Start of SOURCE DATA

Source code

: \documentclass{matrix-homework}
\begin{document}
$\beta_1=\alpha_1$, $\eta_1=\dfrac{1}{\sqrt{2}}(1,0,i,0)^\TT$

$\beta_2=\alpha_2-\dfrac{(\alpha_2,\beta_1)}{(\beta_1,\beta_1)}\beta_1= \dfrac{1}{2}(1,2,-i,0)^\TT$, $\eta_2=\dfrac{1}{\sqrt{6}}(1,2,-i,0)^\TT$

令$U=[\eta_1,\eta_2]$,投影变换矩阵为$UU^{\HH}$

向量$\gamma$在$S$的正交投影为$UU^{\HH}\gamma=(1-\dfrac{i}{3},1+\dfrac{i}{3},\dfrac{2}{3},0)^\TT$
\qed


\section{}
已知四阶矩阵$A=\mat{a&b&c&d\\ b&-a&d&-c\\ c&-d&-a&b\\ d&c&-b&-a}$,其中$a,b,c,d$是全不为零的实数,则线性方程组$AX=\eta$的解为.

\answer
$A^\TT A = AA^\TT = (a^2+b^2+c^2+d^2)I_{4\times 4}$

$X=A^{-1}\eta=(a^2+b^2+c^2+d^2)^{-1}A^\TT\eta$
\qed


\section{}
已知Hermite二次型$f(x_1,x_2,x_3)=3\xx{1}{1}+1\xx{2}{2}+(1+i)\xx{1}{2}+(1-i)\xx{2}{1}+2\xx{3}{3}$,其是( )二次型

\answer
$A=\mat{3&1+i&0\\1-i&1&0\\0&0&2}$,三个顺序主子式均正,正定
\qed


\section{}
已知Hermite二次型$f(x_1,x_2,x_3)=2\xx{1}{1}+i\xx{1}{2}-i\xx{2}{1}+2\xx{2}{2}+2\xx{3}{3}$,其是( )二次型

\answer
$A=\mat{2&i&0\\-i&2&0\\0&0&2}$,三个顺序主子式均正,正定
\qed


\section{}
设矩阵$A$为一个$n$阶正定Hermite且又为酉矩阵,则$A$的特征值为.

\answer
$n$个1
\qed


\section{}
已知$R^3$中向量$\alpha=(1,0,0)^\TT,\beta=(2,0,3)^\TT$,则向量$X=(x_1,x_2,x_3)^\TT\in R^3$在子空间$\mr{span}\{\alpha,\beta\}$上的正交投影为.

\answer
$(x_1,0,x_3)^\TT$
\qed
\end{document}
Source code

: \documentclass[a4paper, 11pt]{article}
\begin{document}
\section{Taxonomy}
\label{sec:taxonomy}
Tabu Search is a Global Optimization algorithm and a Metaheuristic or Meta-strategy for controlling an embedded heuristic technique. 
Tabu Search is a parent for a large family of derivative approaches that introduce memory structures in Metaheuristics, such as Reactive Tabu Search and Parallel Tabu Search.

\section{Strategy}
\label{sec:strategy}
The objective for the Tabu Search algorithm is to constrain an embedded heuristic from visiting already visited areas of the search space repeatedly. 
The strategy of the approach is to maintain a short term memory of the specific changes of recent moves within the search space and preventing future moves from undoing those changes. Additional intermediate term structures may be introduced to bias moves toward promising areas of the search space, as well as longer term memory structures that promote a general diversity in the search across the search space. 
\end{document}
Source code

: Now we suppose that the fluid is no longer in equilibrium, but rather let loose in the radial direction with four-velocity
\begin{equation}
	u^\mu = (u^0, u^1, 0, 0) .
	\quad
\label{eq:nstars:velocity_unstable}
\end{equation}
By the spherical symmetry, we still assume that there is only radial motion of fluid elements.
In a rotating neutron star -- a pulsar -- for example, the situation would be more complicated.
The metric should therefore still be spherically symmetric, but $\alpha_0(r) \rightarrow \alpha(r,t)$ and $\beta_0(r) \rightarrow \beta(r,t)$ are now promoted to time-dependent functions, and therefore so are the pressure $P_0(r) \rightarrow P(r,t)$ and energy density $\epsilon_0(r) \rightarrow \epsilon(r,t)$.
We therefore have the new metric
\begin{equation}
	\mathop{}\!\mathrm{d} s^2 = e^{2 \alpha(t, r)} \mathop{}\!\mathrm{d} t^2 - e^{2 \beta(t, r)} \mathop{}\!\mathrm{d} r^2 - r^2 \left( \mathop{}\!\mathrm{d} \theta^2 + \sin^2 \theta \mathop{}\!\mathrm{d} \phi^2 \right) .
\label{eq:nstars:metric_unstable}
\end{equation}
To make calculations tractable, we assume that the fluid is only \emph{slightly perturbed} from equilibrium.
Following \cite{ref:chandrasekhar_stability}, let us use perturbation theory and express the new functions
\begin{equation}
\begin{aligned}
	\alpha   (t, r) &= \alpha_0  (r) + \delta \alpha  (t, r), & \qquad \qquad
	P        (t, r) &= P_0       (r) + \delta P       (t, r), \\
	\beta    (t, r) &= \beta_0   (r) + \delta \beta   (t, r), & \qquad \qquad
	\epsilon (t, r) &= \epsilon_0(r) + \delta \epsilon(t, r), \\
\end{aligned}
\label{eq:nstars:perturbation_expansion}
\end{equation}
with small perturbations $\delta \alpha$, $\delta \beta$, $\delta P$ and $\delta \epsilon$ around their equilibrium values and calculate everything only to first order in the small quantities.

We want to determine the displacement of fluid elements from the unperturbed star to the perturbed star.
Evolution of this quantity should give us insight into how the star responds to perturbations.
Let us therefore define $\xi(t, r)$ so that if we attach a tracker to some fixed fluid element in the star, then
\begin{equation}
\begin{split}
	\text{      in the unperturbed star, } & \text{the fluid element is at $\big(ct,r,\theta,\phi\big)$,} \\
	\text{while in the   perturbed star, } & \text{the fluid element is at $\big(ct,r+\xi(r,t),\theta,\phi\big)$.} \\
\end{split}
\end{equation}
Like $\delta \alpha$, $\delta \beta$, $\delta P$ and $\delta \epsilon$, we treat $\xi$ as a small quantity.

End of SOURCE DATA

With nothing omitted, set down all of the records again.

Source code

: \documentclass{matrix-homework}
\begin{document}
$\beta_1=\alpha_1$, $\eta_1=\dfrac{1}{\sqrt{2}}(1,0,i,0)^\TT$

$\beta_2=\alpha_2-\dfrac{(\alpha_2,\beta_1)}{(\beta_1,\beta_1)}\beta_1= \dfrac{1}{2}(1,2,-i,0)^\TT$, $\eta_2=\dfrac{1}{\sqrt{6}}(1,2,-i,0)^\TT$

令$U=[\eta_1,\eta_2]$,投影变换矩阵为$UU^{\HH}$

向量$\gamma$在$S$的正交投影为$UU^{\HH}\gamma=(1-\dfrac{i}{3},1+\dfrac{i}{3},\dfrac{2}{3},0)^\TT$
\qed


\section{}
已知四阶矩阵$A=\mat{a&b&c&d\\ b&-a&d&-c\\ c&-d&-a&b\\ d&c&-b&-a}$,其中$a,b,c,d$是全不为零的实数,则线性方程组$AX=\eta$的解为.

\answer
$A^\TT A = AA^\TT = (a^2+b^2+c^2+d^2)I_{4\times 4}$

$X=A^{-1}\eta=(a^2+b^2+c^2+d^2)^{-1}A^\TT\eta$
\qed


\section{}
已知Hermite二次型$f(x_1,x_2,x_3)=3\xx{1}{1}+1\xx{2}{2}+(1+i)\xx{1}{2}+(1-i)\xx{2}{1}+2\xx{3}{3}$,其是( )二次型

\answer
$A=\mat{3&1+i&0\\1-i&1&0\\0&0&2}$,三个顺序主子式均正,正定
\qed


\section{}
已知Hermite二次型$f(x_1,x_2,x_3)=2\xx{1}{1}+i\xx{1}{2}-i\xx{2}{1}+2\xx{2}{2}+2\xx{3}{3}$,其是( )二次型

\answer
$A=\mat{2&i&0\\-i&2&0\\0&0&2}$,三个顺序主子式均正,正定
\qed


\section{}
设矩阵$A$为一个$n$阶正定Hermite且又为酉矩阵,则$A$的特征值为.

\answer
$n$个1
\qed


\section{}
已知$R^3$中向量$\alpha=(1,0,0)^\TT,\beta=(2,0,3)^\TT$,则向量$X=(x_1,x_2,x_3)^\TT\in R^3$在子空间$\mr{span}\{\alpha,\beta\}$上的正交投影为.

\answer
$(x_1,0,x_3)^\TT$
\qed
\end{document}
Source code

: \documentclass[a4paper, 11pt]{article}
\begin{document}
\section{Taxonomy}
\label{sec:taxonomy}
Tabu Search is a Global Optimization algorithm and a Metaheuristic or Meta-strategy for controlling an embedded heuristic technique. 
Tabu Search is a parent for a large family of derivative approaches that introduce memory structures in Metaheuristics, such as Reactive Tabu Search and Parallel Tabu Search.

\section{Strategy}
\label{sec:strategy}
The objective for the Tabu Search algorithm is to constrain an embedded heuristic from visiting already visited areas of the search space repeatedly. 
The strategy of the approach is to maintain a short term memory of the specific changes of recent moves within the search space and preventing future moves from undoing those changes. Additional intermediate term structures may be introduced to bias moves toward promising areas of the search space, as well as longer term memory structures that promote a general diversity in the search across the search space. 
\end{document}
Source code

: Now we suppose that the fluid is no longer in equilibrium, but rather let loose in the radial direction with four-velocity
\begin{equation}
	u^\mu = (u^0, u^1, 0, 0) .
	\quad
\label{eq:nstars:velocity_unstable}
\end{equation}
By the spherical symmetry, we still assume that there is only radial motion of fluid elements.
In a rotating neutron star -- a pulsar -- for example, the situation would be more complicated.
The metric should therefore still be spherically symmetric, but $\alpha_0(r) \rightarrow \alpha(r,t)$ and $\beta_0(r) \rightarrow \beta(r,t)$ are now promoted to time-dependent functions, and therefore so are the pressure $P_0(r) \rightarrow P(r,t)$ and energy density $\epsilon_0(r) \rightarrow \epsilon(r,t)$.
We therefore have the new metric
\begin{equation}
	\mathop{}\!\mathrm{d} s^2 = e^{2 \alpha(t, r)} \mathop{}\!\mathrm{d} t^2 - e^{2 \beta(t, r)} \mathop{}\!\mathrm{d} r^2 - r^2 \left( \mathop{}\!\mathrm{d} \theta^2 + \sin^2 \theta \mathop{}\!\mathrm{d} \phi^2 \right) .
\label{eq:nstars:metric_unstable}
\end{equation}
To make calculations tractable, we assume that the fluid is only \emph{slightly perturbed} from equilibrium.
Following \cite{ref:chandrasekhar_stability}, let us use perturbation theory and express the new functions
\begin{equation}
\begin{aligned}
	\alpha   (t, r) &= \alpha_0  (r) + \delta \alpha  (t, r), & \qquad \qquad
	P        (t, r) &= P_0       (r) + \delta P       (t, r), \\
	\beta    (t, r) &= \beta_0   (r) + \delta \beta   (t, r), & \qquad \qquad
	\epsilon (t, r) &= \epsilon_0(r) + \delta \epsilon(t, r), \\
\end{aligned}
\label{eq:nstars:perturbation_expansion}
\end{equation}
with small perturbations $\delta \alpha$, $\delta \beta$, $\delta P$ and $\delta \epsilon$ around their equilibrium values and calculate everything only to first order in the small quantities.

We want to determine the displacement of fluid elements from the unperturbed star to the perturbed star.
Evolution of this quantity should give us insight into how the star responds to perturbations.
Let us therefore define $\xi(t, r)$ so that if we attach a tracker to some fixed fluid element in the star, then
\begin{equation}
\begin{split}
	\text{      in the unperturbed star, } & \text{the fluid element is at $\big(ct,r,\theta,\phi\big)$,} \\
	\text{while in the   perturbed star, } & \text{the fluid element is at $\big(ct,r+\xi(r,t),\theta,\phi\big)$.} \\
\end{split}
\end{equation}
Like $\delta \alpha$, $\delta \beta$, $\delta P$ and $\delta \epsilon$, we treat $\xi$ as a small quantity.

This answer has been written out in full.